Emily handed John her overcoat and glanced quickly at Chip. He was staring at the chandelier that was dangling from the dining room ceiling, and so she glanced at it, too. The bulbs were faces, she realized, though because they were lit one couldn’t really study them. But there seemed to be at least three or four different characters, one as sad as the classic drama mask signifying tragedy and one as hysterical as the mask denoting comedy. And then there was one that seemed … terrified. She thought of the Edvard Munch painting of the scream. She guessed there were twenty bulbs, each the white of a cotton ball cloud, and they seemed to exist like flowers at the ends of slender but tangled wrought-iron vines.

“Don’t you just love it,” Clary said, when she noticed Emily gazing at the chandelier. “John and I found it in a lighting store in Paris. We saw it for sale in a shop window in the Marais and just had to have it.”

“It’s pretty eccentric,” she said.

“I’ve always found it downright hypnotic,” said Peyton, his voice deep and plummy and rather hypnotic itself.

“Where in the world do you get replacement bulbs?” Emily asked.

“I hope we brought a lifetime supply back with us,” said John, and he punctuated the sentence with another small laugh. “But I do fear someday we may run out.”

“When my father’s construction company was building the first greenhouses, he was investigating the best grow lights. I wonder what he would have thought of bulbs like these,” Peyton said, pointing at the chandelier ever so slightly with one of his long, elegant fingers.

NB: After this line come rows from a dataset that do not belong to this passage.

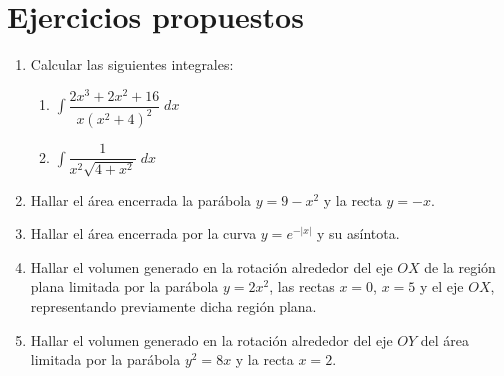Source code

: \section{Ejercicios propuestos}
\begin{enumerate}[leftmargin=*]

\item Calcular las siguientes integrales:

\begin{enumerate}
\item $ \int{\dfrac{2x^{3}+2x^{2}+16}{x(x^{2}+4)^{2}}\;dx}$
\item $ \int{\dfrac{1}{x^{2}\sqrt{4+x^{2}}}\;dx}$
\end{enumerate}

\item Hallar el área encerrada la parábola $y=9-x^{2}$ y la recta $y=-x$.


\item Hallar el área encerrada por la curva $y=e^{-|x|}$ y su asíntota.


\item Hallar el volumen generado en la rotación alrededor del eje $OX$ de la región plana limitada por la parábola $y=2x^{2}$, las rectas $x=0$, $x=5$ y el eje $OX$, representando previamente dicha región plana.


\item Hallar el volumen generado en la rotación alrededor del eje $OY$ del área limitada por la parábola $y^{2}=8x$ y la recta $x=2$.

\end{enumerate}

\newpage
\mbox{}
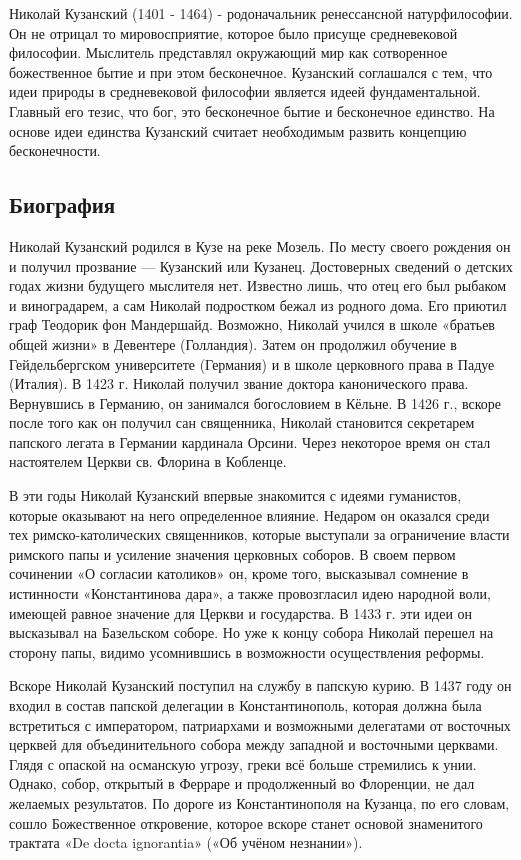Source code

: \documentclass[
]{article}
\begin{document}
Николай Кузанский (1401 - 1464) - родоначальник ренессансной
натурфилософии. Он не отрицал то мировосприятие, которое было присуще
средневековой философии. Мыслитель представлял окружающий мир как
сотворенное божественное бытие и при этом бесконечное. Кузанский
соглашался с тем, что идеи природы в средневековой философии является
идеей фундаментальной. Главный его тезис, что бог, это бесконечное бытие
и бесконечное единство. На основе идеи единства Кузанский считает
необходимым развить концепцию бесконечности.

\hypertarget{ux431ux438ux43eux433ux440ux430ux444ux438ux44f}{%
\subsection{Биография}\label{ux431ux438ux43eux433ux440ux430ux444ux438ux44f}}

Николай Кузанский родился в Кузе на реке Мозель. По месту своего
рождения он и получил прозвание --- Кузанский или Кузанец. Достоверных
сведений о детских годах жизни будущего мыслителя нет. Известно лишь,
что отец его был рыбаком и виноградарем, а сам Николай подростком бежал
из родного дома. Его приютил граф Теодорик фон Мандершайд. Возможно,
Николай учился в школе «братьев общей жизни» в Девентере (Голландия).
Затем он продолжил обучение в Гейдельбергском университете (Германия) и
в школе церковного права в Падуе (Италия). В 1423 г. Николай получил
звание доктора канонического права. Вернувшись в Германию, он занимался
богословием в Кёльне. В 1426 г., вскоре после того как он получил сан
священника, Николай становится секретарем папского легата в Германии
кардинала Орсини. Через некоторое время он стал настоятелем Церкви св.
Флорина в Кобленце.

В эти годы Николай Кузанский впервые знакомится с идеями гуманистов,
которые оказывают на него определенное влияние. Недаром он оказался
среди тех римско-католических священников, которые выступали за
ограничение власти римского папы и усиление значения церковных соборов.
В своем первом сочинении «О согласии католиков» он, кроме того,
высказывал сомнение в истинности «Константинова дара», а также
провозгласил идею народной воли, имеющей равное значение для Церкви и
государства. В 1433 г. эти идеи он высказывал на Базельском соборе. Но
уже к концу собора Николай перешел на сторону папы, видимо усомнившись в
возможности осуществления реформы.

Вскоре Николай Кузанский поступил на службу в папскую курию. В 1437 году
он входил в состав папской делегации в Константинополь, которая должна
была встретиться с императором, патриархами и возможными делегатами от
восточных церквей для объединительного собора между западной и
восточными церквами. Глядя с опаской на османскую угрозу, греки всё
больше стремились к унии. Однако, собор, открытый в Ферраре и
продолженный во Флоренции, не дал желаемых результатов. По дороге из
Константинополя на Кузанца, по его словам, сошло Божественное
откровение, которое вскоре станет основой знаменитого трактата «De docta
ignorantia» («Об учёном незнании»).
\end{document}
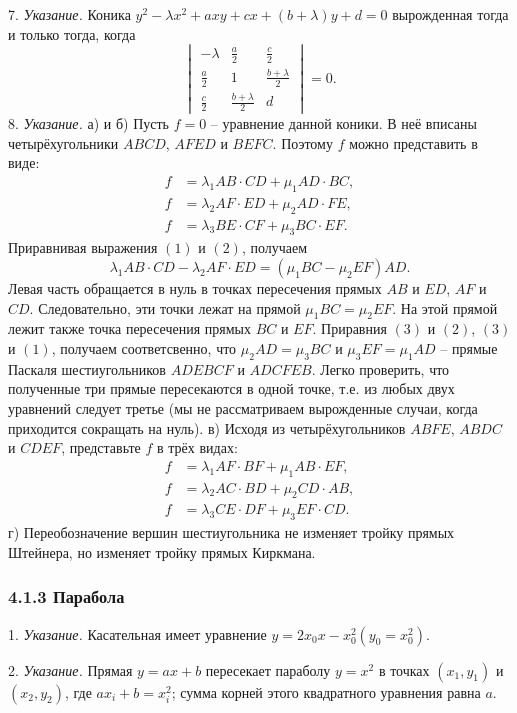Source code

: 7. \textit{Указание.} Коника $y^2 - \lambda x^2 + axy + cx + (b + \lambda)y + d = 0$ вырожденная тогда и только тогда, когда
$$
\begin{vmatrix}
	-\lambda & \frac{a}{2} & \frac{c}{2} \\
	\frac{a}{2} & 1 & \frac{b + \lambda}{2} \\
	\frac{c}{2} & \frac{b + \lambda}{2} & d 
\end{vmatrix} = 0.
$$
8. \textit{Указание.} а) и б) Пусть $f = 0$ -- уравнение данной коники. В неё вписаны четырёхугольники $ABCD$, $AFED$ и $BEFC$. Поэтому $f$ можно представить в виде:
\begin{align*}
	f &= \lambda_1 AB \cdot CD + \mu_1 AD \cdot BC, \tag{1} \\
	f &= \lambda_2 AF \cdot ED + \mu_2 AD \cdot FE, \tag{2} \\
	f &= \lambda_3 BE \cdot CF + \mu_3 BC \cdot EF. \tag{3}
\end{align*}
Приравнивая выражения $(1)$ и $(2)$, получаем
\[
	\lambda_1 AB \cdot CD - \lambda_2 AF \cdot ED = (\mu_1 BC - \mu_2 EF) AD.
\]
Левая часть обращается в нуль в точках пересечения прямых $AB$ и $ED$, $AF$ и $CD$. Следовательно, эти точки лежат на прямой $\mu_1 BC = \mu_2 EF$. На этой прямой лежит также точка пересечения прямых $BC$ и $EF$.
Приравния $(3)$ и $(2)$, $(3)$ и $(1)$, получаем соответсвенно, что $\mu_2 AD = \mu_3 BC$ и $\mu_3 EF = \mu_1 AD$ -- прямые Паскаля шестиугольников $ADEBCF$ и $ADCFEB$. Легко проверить, что полученные три прямые пересекаются в одной точке, т.е. из любых двух уравнений следует третье (мы не рассматриваем вырожденные случаи, когда приходится сокращать на нуль).
в) Исходя из четырёхугольников $ABFE$, $ABDC$ и $CDEF$, представьте $f$ в трёх видах:
\begin{align*}
	f &= \lambda_1 AF \cdot BF + \mu_1 AB \cdot EF, \\
	f &= \lambda_2 AC \cdot BD + \mu_2 CD \cdot AB, \\
	f &= \lambda_3 CE \cdot DF + \mu_3 EF \cdot CD. 
\end{align*}
г) Переобозначение вершин шестиугольника не изменяет тройку прямых Штейнера, но изменяет тройку прямых Киркмана.
\subsubsection*{4.1.3 Парабола}
1. \textit{Указание.} Касательная имеет уравнение $y = 2x_0 x - x_0^2(y_0 = x_0^2)$.

2. \textit{Указание.} Прямая $y = ax + b$ пересекает параболу $y = x^2$ в точках $(x_1, y_1)$ и $(x_2, y_2)$, где $ax_i + b = x_i^2$; сумма корней этого квадратного уравнения равна $a$.


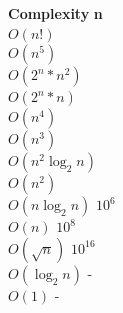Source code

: \begin{tabbing}
\textbf{Complexity}\hspace{4cm} \=  \textbf{n}\hspace{3cm}   \\ 
$O(n!)$ \\ 
$O(n^{5})$ \\ 
$O(2^{n}*n^{2})$ \\ 
$O(2^{n}*n)$ \\ 
$O(n^{4})$ \\ 
$O(n^{3})$ \\ 
$O(n^{2}\log_{2}n)$ \\ 
$O(n^{2})$ \\ 
$O(n\log_{2}n)$ \> $10^{6}$\\ 
$O(n)$ \> $10^{8}$\\ 
$O(\sqrt{n})$ \> $10^{16}$\\ 
$O(\log_{2}n)$ \> -\\ 
$O(1)$ \> -\\ 
\end{tabbing}


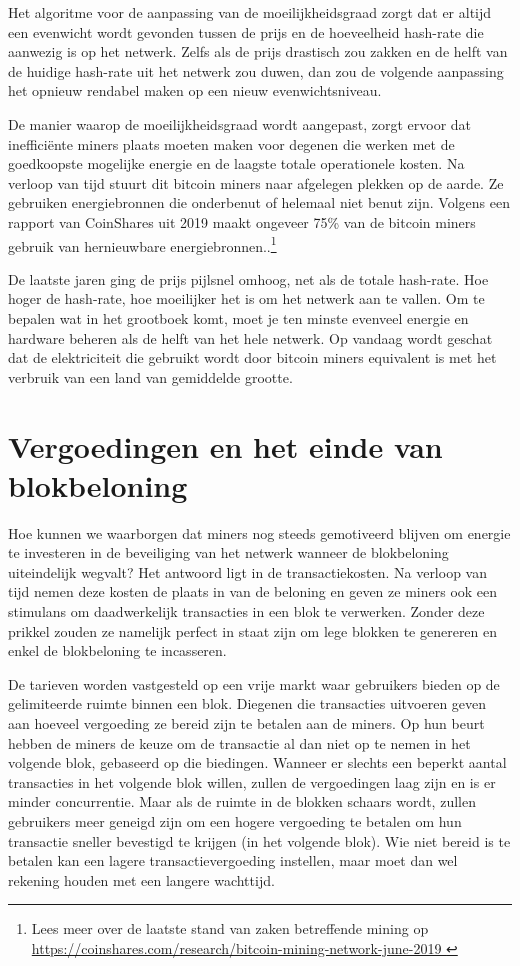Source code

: Het algoritme voor de aanpassing van de moeilijkheidsgraad zorgt dat er altijd een evenwicht wordt gevonden tussen de prijs en de hoeveelheid hash-rate die aanwezig is op het netwerk. Zelfs als de prijs drastisch zou zakken en de helft van de huidige hash-rate uit het netwerk zou duwen, dan zou de volgende aanpassing het opnieuw rendabel maken op een nieuw evenwichtsniveau.

De manier waarop de moeilijkheidsgraad wordt aangepast, zorgt ervoor dat inefficiënte miners plaats moeten maken voor degenen die werken met de goedkoopste mogelijke energie en de laagste totale operationele kosten. Na verloop van tijd stuurt dit bitcoin miners naar afgelegen plekken op de aarde. Ze gebruiken energiebronnen die onderbenut of helemaal niet benut zijn. Volgens een rapport van CoinShares uit 2019 maakt ongeveer 75\% van de bitcoin miners gebruik van hernieuwbare energiebronnen..\footnote{Lees meer over de laatste stand van zaken betreffende mining op \href{https://coinshares.com/research/bitcoin-mining-network-june-2019 }{https://coinshares.com/research/bitcoin-mining-network-june-2019 }}

De laatste jaren ging de prijs pijlsnel omhoog, net als de totale hash-rate. Hoe hoger de hash-rate, hoe moeilijker het is om het netwerk aan te vallen. Om te bepalen wat in het grootboek komt, moet je ten minste evenveel energie en hardware beheren als de helft van het hele netwerk. Op vandaag wordt geschat dat de elektriciteit die gebruikt wordt door bitcoin miners equivalent is met het verbruik van een land van gemiddelde grootte.

\section{Vergoedingen en het einde van blokbeloning}

Hoe kunnen we waarborgen dat miners nog steeds gemotiveerd blijven om energie te investeren in de beveiliging van het netwerk wanneer de blokbeloning uiteindelijk wegvalt? Het antwoord ligt in de transactiekosten. Na verloop van tijd nemen deze kosten de plaats in van de beloning en geven ze miners ook een stimulans om daadwerkelijk transacties in een blok te verwerken. Zonder deze prikkel zouden ze namelijk perfect in staat zijn om lege blokken te genereren en enkel de blokbeloning te incasseren.

De tarieven worden vastgesteld op een vrije markt waar gebruikers bieden op de gelimiteerde ruimte binnen een blok. Diegenen die transacties uitvoeren geven aan hoeveel vergoeding ze bereid zijn te betalen aan de miners. Op hun beurt hebben de miners de keuze om de transactie al dan niet op te nemen in het volgende blok, gebaseerd op die biedingen. Wanneer er slechts een beperkt aantal transacties in het volgende blok willen, zullen de vergoedingen laag zijn en is er minder concurrentie. Maar als de ruimte in de blokken schaars wordt, zullen gebruikers meer geneigd zijn om een hogere vergoeding te betalen om hun transactie sneller bevestigd te krijgen (in het volgende blok). Wie niet bereid is te betalen kan een lagere transactievergoeding instellen, maar moet dan wel rekening houden met een langere wachttijd.

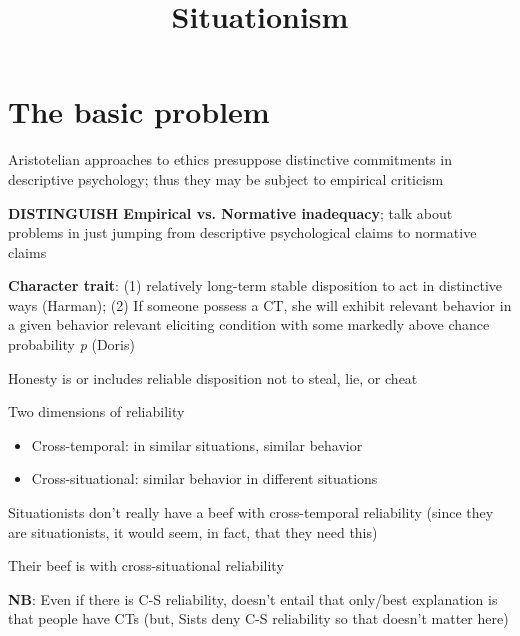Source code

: \documentclass[11pt]{article}
\title{Situationism}
\author{}
\date{}
\begin{document}
\maketitle

\section{The basic problem}

\noindent Aristotelian approaches to ethics presuppose distinctive commitments in descriptive psychology; thus they may be subject to empirical criticism
\vspace*{2mm}

\noindent\textbf{DISTINGUISH Empirical vs. Normative inadequacy}; talk about problems in just jumping from descriptive psychological claims to normative claims
\vspace*{2mm}

\noindent\textbf{Character trait}: (1) relatively long-term stable disposition to act in distinctive ways (Harman); (2) If someone possess a CT, she will exhibit relevant behavior in a given behavior relevant eliciting condition with some markedly above chance probability \emph{p} (Doris)
\vspace*{2mm}

\noindent Honesty is or includes reliable disposition not to steal, lie, or cheat
\vspace*{2mm}

\noindent Two dimensions of reliability

\begin{itemize}\item{Cross-temporal: in similar situations, similar behavior}\item{Cross-situational: similar behavior in different situations}\end{itemize}

\noindent Situationists don't really have a beef with cross-temporal reliability (since they are situationists, it would seem, in fact, that they need this)
\vspace*{2mm}

\noindent Their beef is with cross-situational reliability
\vspace*{2mm}

\noindent\textbf{NB}: Even if there is C-S reliability, doesn't entail that only/best explanation is that people have CTs (but, Sists deny C-S reliability so that doesn't matter here)
\vspace*{2mm}
\end{document}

“Tell me something,” Emily asked. “Why are there so many greenhouses in Bethel?”

“Do you girls want some juice—or cocktails?” Clary asked the twins, and Emily had the distinct sense that she was consciously avoiding the question by turning her attention—everyone’s attention—to Hallie and Garnet. “John makes a mean Shirley Temple.”

“I make a mean everything,” her husband said, raising his eyebrows rakishly.

Emily saw both children looking at her, trying to gauge whether she approved of their having cocktails. The word was such a throwback to another era that she wasn’t sure either girl even knew what it meant. “Why not have Shirley Temples?” she said to them. “You always like them at the airport.” Funny, Emily thought now: The girls did like Shirley Temples, but she and Chip only thought to order them for the children when they were traveling. She recalled almost at once all of the restaurants and bars and lounges along the concourses at the Philadelphia airport.

“Okay, I’ll have one,” Hallie agreed.

“And you, Garnet?” asked John.

“Yes, please.”

“I have cherries, but the red won’t be as magic as your hair,” he said to her and then retreated to the kitchen.